Floating Under The Parasails

I slowly wake from a brief nap to the sounds of splashing and kids squealing in the water polo area just outside my window. My eyes adjust and the first things I see are the lace curtains moving gently with the sea breeze and the green-gold palm leaves fluttering against the pale blue Mediterranean sky. Today I swam down the coast the furthest I ever have, probably two miles round trip, and combined with a relaxing shower, the afternoon nap was inevitable.

Typically I only swim around a mile a day and spend the rest of my time enjoying my new found buoyancy by laying on my back and watching the colorful parasails drift by. Today each time I was about to turn around I would come upon a shimmering school of brilliant blue or lemon colored fish and swim with them a little further. Then I would find myself at the tip of a jetty where curiosity would get the best of me and push me to see what was on the other side.

Occasionally I will cross paths with someone on an inflatable raft but most of the time, in the blue water on the sea side of the buoy lines, it’s just me and the parasails. I’m not into tanning or laying on the beach but I can swim and float for hours. A questionable source told me that there were no sharks here and I’ve chosen to believe him. My main concern is sunburn and to ward off that I sometimes wear a shirt as I swim.

…A small boat just pulled up to the shore of a swim area with the bow filled with fruit. You chose the peach, plum or wedge of watermelon you want, he puts it on the scale, you give him a few kuna, then go back to your beach towel and enjoy it. He weighs anchor and repeats the process beach after beach, day after day. As a waiter told me yesterday he has only about three months to make his living so he works everyday from opening until closing. He seems to be telling the truth too as he has served me both my early morning coffee and late night meal. Tourism is Podgora’s main industry and by the end of October most things are closed up tight. After October some of the tour boat captains will return to being fisherman but for the service and retail employees there are few options.
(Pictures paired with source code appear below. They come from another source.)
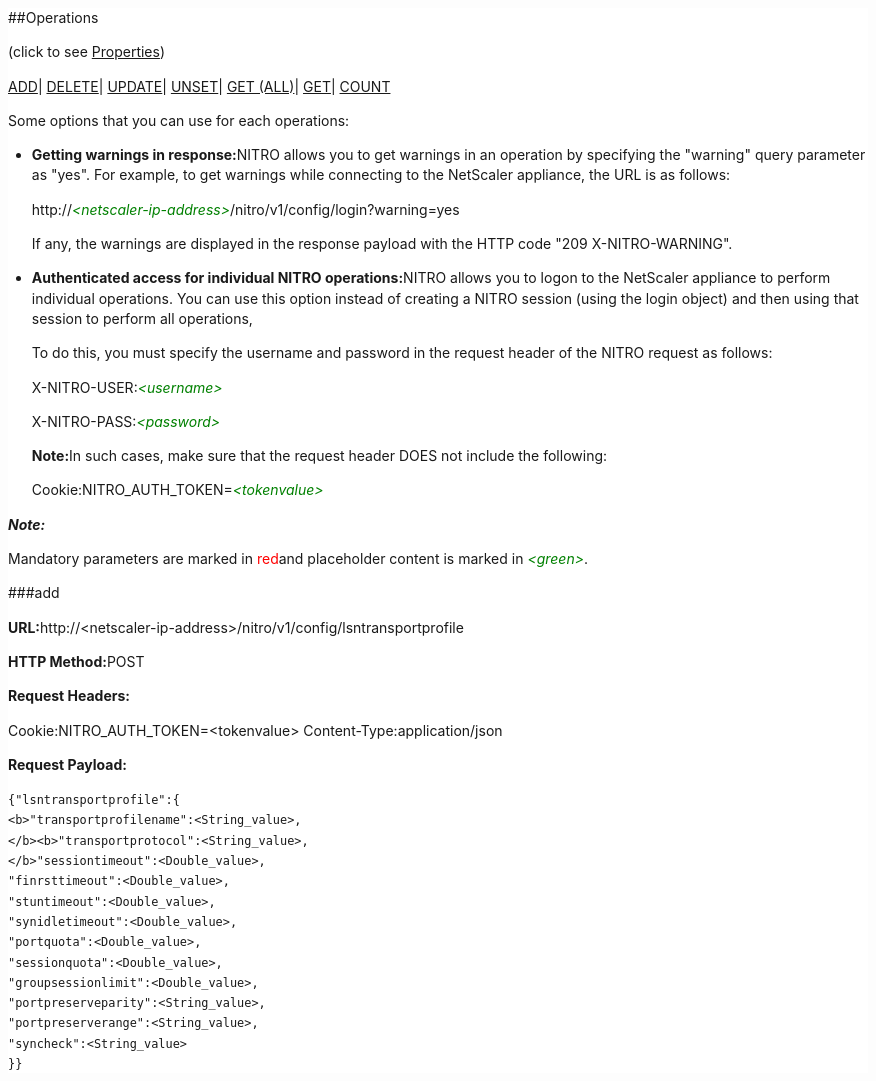 ##Operations 

<span>(click to see [Properties](#prope))</span>





[ADD]()| [DELETE](#d)| [UPDATE](#u)| [UNSET](#)| [GET (ALL)](#ge)| [GET]()| [COUNT](#)





Some options that you can use for each operations:

<ul><li><p><b>Getting warnings in response:</b>NITRO allows you to get warnings in an operation by specifying the "warning" query parameter as "yes". For example, to get warnings while connecting to the NetScaler appliance, the URL is as follows:</p><p>http://<span style="color:green;font-style:italic;">&lt;netscaler-ip-address&gt;</span>/nitro/v1/config/login?warning=yes</p><p>If any, the warnings are displayed in the response payload with the HTTP code "209 X-NITRO-WARNING".</p></li><li><p><b>Authenticated access for individual NITRO operations:</b>NITRO allows you to logon to the NetScaler appliance to perform individual operations. You can use this option instead of creating a NITRO session (using the login object) and then using that session to perform all operations,</p><p>To do this, you must specify the username and password in the request header of the NITRO request as follows:</p><p>X-NITRO-USER:<span style="color:green;font-style:italic;">&lt;username&gt;</span></p><p>X-NITRO-PASS:<span style="color:green;font-style:italic;">&lt;password&gt;</span></p><p><b>Note:</b>In such cases, make sure that the request header DOES not include the following:</p><p>Cookie:NITRO_AUTH_TOKEN=<span style="color:green;font-style:italic;">&lt;tokenvalue&gt;</span></p></li></ul>







***Note:*** 

Mandatory parameters are marked in <span style="color:#FF0000;">red</span>and placeholder content is marked in <span style="color:green;font-style:italic">&lt;green&gt;</span>.



###add







<b>URL:</b>http://&lt;netscaler-ip-address&gt;/nitro/v1/config/lsntransportprofile

<b>HTTP Method:</b>POST

<b>Request Headers:</b>



Cookie:NITRO_AUTH_TOKEN=&lt;tokenvalue&gt;
Content-Type:application/json



<b>Request Payload: </b>
```
{"lsntransportprofile":{
<b>"transportprofilename":<String_value>,
</b><b>"transportprotocol":<String_value>,
</b>"sessiontimeout":<Double_value>,
"finrsttimeout":<Double_value>,
"stuntimeout":<Double_value>,
"synidletimeout":<Double_value>,
"portquota":<Double_value>,
"sessionquota":<Double_value>,
"groupsessionlimit":<Double_value>,
"portpreserveparity":<String_value>,
"portpreserverange":<String_value>,
"syncheck":<String_value>
}}
```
My landlord sighed yesterday while removing her plain white work shirt from the clothes line, “I wish I at least had a prettier uniform”. She is employed at a local market, but only for the summer.

Floating below the parasails I ask myself, “How in-the-hell did I get so lucky?” Hard work, investing in my education, taking risks, living simply, genetics, kind people, luck of birth…

“Let the sharks come, I’ve had my share of good swims.”


Categories: Hiking, Travel

Tags: , , , , , , , , ,

6 replies

  1. I love the idea of buying fresh fruit from the local boat vendor while at the beach. It reminds me of the guys in pickup trucks who drove through the neighborhoods in Panama. I didn’t mind paying the occasional higher price because they saved me a trip to the store. Beautiful photos! – Mike

  2. Thanks Mike. The purity of a local guy selling fruit with a focus on customer service is very easy to support.

    • Buzz and Carol say Hi… following your blog and loving it!

      • Buzz and Carol,

        It’s great to hear from you and thanks for following along. Glad you enjoy the posts. Congratulations on your retirement Buzz and it sounds like you have been making the best of it. Enjoy what’s left of Summer and happy travels.

  3. Geez, I’m wondering too, how you got so lucky. I’m investing in education, working hard, living simply, taking risk, and I’m generally lucky, so hopefully, I’ll end up with a similar fate. Actually, I know I will, one way or another. 😀

  4. I bet you will and I wish you many good swims too.